Bullish Analysts and Institutional Flows Point to Fresh Highs for Costco

Analysts are a key driver of Costco's stock performance because they influence broader market sentiment. The response to Costco's Q2 fiscal year 2026 (FY2026) earnings release was broadly positive, with many analysts reiterating or reaffirming ratings and price targets near the high end of their ranges. As it stands, COST carries a consensus Moderate Buy rating with only about 5% upside relative to the pre-release close; however, the trends point toward a move into the $1,200 region, and other factors support the thesis.

Institutional investors own nearly 70% of Costco and have been net buyers on a trailing-12-month basis, purchasing more than $2 for every $1 sold. Buying accelerated in early Q1 2026 to roughly $4 bought for each $1 sold, giving the stock solid support and a favorable market tailwind. If this trend continues, Costco could retest its all-time highs by early Q2 2026 and trend higher through the year. 

Costco (COST) stock chart shows uptrend near key moving averages, with note citing analyst support and special dividend hopes.

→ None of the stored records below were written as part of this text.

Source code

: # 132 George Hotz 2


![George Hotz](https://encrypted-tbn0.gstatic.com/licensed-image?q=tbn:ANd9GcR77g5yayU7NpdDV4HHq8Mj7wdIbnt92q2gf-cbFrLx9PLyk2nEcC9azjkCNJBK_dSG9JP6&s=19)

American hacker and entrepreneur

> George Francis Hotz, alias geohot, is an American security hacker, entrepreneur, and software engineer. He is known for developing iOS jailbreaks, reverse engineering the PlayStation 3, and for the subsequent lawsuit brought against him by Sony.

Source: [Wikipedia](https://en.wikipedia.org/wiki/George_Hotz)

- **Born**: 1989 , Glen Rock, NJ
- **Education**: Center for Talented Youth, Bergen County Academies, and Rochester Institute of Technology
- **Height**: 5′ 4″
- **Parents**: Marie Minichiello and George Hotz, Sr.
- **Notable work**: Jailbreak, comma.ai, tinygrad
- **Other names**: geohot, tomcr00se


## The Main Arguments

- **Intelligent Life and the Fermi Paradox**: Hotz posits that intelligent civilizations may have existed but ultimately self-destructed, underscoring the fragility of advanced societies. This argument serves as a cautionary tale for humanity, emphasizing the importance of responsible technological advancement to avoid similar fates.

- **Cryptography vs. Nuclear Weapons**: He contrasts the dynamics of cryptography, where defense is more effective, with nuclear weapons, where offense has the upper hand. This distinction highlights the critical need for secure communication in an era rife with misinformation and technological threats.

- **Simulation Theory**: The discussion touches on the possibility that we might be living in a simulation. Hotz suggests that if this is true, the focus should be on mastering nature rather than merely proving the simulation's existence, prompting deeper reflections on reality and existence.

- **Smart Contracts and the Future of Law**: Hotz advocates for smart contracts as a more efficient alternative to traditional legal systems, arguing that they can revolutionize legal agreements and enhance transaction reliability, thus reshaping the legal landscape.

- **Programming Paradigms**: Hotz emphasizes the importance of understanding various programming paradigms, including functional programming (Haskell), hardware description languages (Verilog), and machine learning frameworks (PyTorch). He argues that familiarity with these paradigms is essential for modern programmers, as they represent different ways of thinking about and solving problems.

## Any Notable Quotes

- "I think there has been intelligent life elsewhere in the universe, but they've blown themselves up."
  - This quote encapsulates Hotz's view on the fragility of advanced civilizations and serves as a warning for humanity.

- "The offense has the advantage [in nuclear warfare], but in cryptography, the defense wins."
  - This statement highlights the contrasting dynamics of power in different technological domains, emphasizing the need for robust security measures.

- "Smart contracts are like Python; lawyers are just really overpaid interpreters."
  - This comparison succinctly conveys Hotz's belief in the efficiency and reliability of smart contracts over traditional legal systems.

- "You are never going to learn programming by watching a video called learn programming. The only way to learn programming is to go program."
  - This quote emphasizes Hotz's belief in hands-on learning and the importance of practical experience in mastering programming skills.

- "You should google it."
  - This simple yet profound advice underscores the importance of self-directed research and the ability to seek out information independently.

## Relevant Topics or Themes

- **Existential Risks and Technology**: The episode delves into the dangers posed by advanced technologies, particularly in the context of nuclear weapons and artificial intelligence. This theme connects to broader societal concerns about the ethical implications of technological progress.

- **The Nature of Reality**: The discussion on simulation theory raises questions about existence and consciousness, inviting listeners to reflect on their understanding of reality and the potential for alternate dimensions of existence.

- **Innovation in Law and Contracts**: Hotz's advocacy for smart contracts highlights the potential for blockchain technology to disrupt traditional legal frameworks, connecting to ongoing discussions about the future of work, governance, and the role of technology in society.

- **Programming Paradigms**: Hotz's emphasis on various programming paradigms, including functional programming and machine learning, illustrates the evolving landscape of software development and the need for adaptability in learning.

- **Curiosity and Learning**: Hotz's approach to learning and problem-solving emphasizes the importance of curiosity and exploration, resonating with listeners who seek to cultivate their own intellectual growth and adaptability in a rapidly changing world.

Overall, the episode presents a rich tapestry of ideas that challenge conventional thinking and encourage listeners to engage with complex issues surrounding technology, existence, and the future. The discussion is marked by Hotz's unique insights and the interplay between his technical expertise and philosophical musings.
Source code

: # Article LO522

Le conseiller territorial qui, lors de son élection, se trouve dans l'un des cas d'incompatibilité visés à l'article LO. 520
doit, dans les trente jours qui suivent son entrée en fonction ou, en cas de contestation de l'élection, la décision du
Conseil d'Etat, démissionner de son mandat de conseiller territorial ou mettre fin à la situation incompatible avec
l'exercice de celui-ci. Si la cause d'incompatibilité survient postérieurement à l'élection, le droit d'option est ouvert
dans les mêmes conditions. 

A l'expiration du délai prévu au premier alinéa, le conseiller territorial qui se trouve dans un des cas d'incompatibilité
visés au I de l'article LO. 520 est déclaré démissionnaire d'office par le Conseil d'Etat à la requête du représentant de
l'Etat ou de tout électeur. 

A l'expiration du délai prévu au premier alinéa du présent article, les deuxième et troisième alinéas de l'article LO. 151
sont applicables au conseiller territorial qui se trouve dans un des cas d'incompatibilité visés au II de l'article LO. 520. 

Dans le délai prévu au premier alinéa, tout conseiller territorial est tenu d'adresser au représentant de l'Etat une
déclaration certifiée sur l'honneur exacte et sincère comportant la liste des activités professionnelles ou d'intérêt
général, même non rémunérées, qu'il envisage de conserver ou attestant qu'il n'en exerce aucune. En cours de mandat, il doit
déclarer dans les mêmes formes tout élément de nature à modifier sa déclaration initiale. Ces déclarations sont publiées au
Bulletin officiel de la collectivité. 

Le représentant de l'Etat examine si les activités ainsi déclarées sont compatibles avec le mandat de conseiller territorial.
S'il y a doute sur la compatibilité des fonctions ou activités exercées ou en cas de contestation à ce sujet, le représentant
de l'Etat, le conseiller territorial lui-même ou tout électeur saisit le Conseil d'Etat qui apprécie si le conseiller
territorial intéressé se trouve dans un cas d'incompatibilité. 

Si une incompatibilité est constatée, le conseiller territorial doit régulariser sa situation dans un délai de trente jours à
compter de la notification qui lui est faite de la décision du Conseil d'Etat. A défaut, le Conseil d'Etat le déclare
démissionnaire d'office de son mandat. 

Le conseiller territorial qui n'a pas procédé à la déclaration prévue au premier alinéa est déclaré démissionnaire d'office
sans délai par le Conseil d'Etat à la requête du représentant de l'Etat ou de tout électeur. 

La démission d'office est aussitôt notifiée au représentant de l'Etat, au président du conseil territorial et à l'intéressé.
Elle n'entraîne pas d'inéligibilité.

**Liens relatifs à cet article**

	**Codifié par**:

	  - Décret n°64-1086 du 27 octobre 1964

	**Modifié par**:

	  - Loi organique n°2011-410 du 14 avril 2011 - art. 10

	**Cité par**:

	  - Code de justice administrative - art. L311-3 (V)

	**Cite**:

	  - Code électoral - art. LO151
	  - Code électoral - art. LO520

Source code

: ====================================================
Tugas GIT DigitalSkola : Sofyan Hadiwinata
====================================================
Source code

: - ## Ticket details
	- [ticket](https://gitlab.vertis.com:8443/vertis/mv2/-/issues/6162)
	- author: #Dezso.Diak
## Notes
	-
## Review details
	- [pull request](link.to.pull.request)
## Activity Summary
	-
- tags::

Costco Capital Returns and Special Dividends Attract Investor Interest

Capital returns help attract investors. Buybacks have modestly reduced the share count each quarter and year, and the regular dividend is modest but reliable. Costco also tends to pay special dividends every few years and appears well-positioned to do so again. While management has given no indication, the balance sheet resembles prior periods when special distributions — potentially $15 per share or more — were paid. 

Costco's balance sheet reflects a strong capital position and healthy cash flow. Q2 FY2026 highlights include a 22% year-to-date (YTD) increase in cash to more than $17.3 billion, higher assets, reduced long-term debt, very low leverage, and equity up about 10%, which supports the stock outlook. All else equal, a 10% rise in equity would typically translate into a roughly 10% increase in market capitalization (and, by extension, share price) versus six months earlier. As of early March, the stock price was relatively flat while the share count edged lower. 

Costco Falls After Solid Report, Signs of Acceleration

Costco reported a solid quarter with revenue of $69.6 billion, up 9.1% year over year and leading peers. The top line outperformed MarketBeat's consensus by roughly 40 basis points, driven by new-store sales and comparable-store growth. Comparable-store sales rose 6.7%, led by 7% gains in Canada and international markets; U.S. comps increased 6.4%. Digital comp surged 21.7%, and membership fee revenue climbed 13.6%, suggesting comp growth should continue.

Margins also improved: operating margin rose about 12.5% and net margin increased about 13.8%, reflecting efficiency and favorable mix. GAAP EPS was $4.58, nearly a 14% increase. While Costco does not provide detailed forward guidance, it disclosed February sales that indicate acceleration versus the prior quarter.

The stock's price action was muted after the release. COST slipped roughly 0.5% but remained above key support and consistent with its 2026 rebound. A larger sell-off is possible but unlikely; the more probable outcome is consolidation around early-March levels followed by further gains later in the year, either catalyzed by events or via gradual accumulation of available shares that slowly pushes the price higher.